Data shown Start Marker

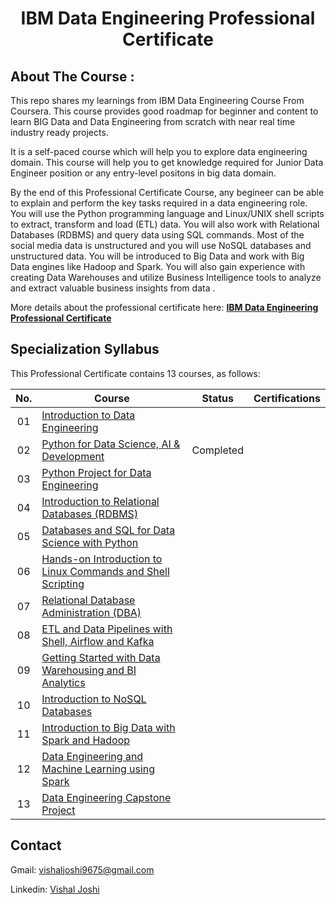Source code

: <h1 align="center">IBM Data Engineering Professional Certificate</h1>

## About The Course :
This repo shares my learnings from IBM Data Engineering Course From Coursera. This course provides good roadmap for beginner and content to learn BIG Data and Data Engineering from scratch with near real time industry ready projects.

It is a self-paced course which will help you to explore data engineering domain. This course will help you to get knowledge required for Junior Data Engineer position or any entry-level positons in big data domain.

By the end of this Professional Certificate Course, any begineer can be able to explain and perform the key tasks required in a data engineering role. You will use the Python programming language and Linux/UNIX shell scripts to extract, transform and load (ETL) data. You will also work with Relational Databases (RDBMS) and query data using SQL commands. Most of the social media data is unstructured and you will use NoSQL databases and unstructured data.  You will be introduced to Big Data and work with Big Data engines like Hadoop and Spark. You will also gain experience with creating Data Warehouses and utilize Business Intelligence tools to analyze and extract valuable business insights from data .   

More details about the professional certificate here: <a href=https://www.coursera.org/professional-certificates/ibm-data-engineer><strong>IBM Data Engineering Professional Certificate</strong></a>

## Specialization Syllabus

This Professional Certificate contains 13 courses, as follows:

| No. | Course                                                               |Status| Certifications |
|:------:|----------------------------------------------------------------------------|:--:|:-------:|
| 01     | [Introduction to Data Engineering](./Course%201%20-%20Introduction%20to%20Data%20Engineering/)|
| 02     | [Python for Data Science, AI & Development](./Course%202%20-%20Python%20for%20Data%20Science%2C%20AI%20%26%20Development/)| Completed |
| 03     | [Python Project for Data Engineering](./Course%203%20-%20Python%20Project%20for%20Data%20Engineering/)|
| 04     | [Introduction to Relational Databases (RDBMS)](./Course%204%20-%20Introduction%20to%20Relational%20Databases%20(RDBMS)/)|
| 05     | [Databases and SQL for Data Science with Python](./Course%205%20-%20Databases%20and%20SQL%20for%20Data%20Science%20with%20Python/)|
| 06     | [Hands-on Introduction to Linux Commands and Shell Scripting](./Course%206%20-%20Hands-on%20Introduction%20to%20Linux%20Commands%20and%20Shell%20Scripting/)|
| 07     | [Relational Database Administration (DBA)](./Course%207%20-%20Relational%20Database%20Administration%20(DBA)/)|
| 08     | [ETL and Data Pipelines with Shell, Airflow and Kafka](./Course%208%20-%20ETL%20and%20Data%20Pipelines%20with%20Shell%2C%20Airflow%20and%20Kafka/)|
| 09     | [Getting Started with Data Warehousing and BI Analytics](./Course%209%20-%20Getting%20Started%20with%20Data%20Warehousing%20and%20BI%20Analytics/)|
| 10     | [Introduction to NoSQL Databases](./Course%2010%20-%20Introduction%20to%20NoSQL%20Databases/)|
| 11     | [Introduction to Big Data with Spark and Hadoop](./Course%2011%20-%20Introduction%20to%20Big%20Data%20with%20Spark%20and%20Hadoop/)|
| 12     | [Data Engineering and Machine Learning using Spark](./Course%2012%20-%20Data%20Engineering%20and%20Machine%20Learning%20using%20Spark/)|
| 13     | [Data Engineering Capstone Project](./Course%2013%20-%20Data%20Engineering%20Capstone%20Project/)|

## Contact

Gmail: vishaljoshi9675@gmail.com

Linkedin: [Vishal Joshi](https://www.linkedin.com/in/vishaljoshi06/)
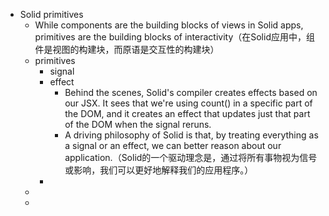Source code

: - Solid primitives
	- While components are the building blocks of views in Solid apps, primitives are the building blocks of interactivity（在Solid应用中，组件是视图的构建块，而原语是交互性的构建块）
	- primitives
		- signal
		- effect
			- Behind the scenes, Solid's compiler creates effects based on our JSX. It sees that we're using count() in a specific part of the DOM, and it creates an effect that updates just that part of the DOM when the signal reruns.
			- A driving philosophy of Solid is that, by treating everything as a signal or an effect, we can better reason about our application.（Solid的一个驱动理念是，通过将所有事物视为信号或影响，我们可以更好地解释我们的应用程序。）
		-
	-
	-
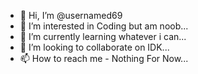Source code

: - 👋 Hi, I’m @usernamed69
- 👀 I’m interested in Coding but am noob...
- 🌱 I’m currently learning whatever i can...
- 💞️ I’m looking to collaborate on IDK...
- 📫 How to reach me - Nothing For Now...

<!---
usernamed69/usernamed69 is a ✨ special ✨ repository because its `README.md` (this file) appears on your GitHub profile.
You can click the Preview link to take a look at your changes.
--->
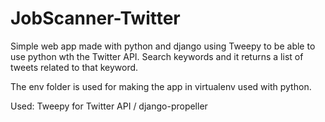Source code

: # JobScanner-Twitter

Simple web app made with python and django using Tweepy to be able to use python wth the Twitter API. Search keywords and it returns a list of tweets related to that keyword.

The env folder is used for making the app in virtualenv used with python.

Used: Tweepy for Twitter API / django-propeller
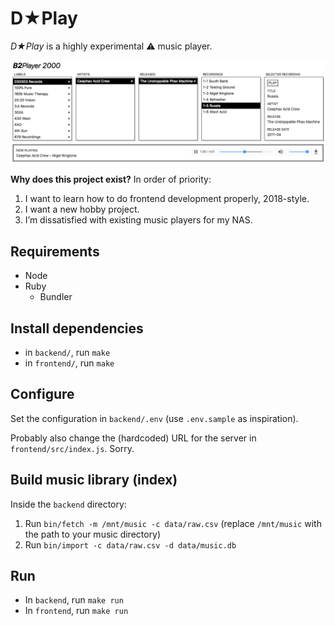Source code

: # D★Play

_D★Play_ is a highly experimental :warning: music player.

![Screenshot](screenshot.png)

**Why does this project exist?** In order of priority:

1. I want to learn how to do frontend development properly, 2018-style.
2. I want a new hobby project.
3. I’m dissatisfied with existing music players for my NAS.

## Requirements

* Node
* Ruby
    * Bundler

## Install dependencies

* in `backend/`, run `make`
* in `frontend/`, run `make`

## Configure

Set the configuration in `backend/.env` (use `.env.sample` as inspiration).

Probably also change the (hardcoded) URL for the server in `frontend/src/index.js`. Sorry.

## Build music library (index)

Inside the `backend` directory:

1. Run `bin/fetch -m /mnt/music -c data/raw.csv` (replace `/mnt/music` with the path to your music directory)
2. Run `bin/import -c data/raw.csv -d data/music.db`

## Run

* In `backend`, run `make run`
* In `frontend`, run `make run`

Data shown End Marker

--- Aim of the task ---
If a line in the entries holds the string "make", copy it.

--- Response ---
* in `backend/`, run `make`
* in `frontend/`, run `make`
* In `backend`, run `make run`
* In `frontend`, run `make run`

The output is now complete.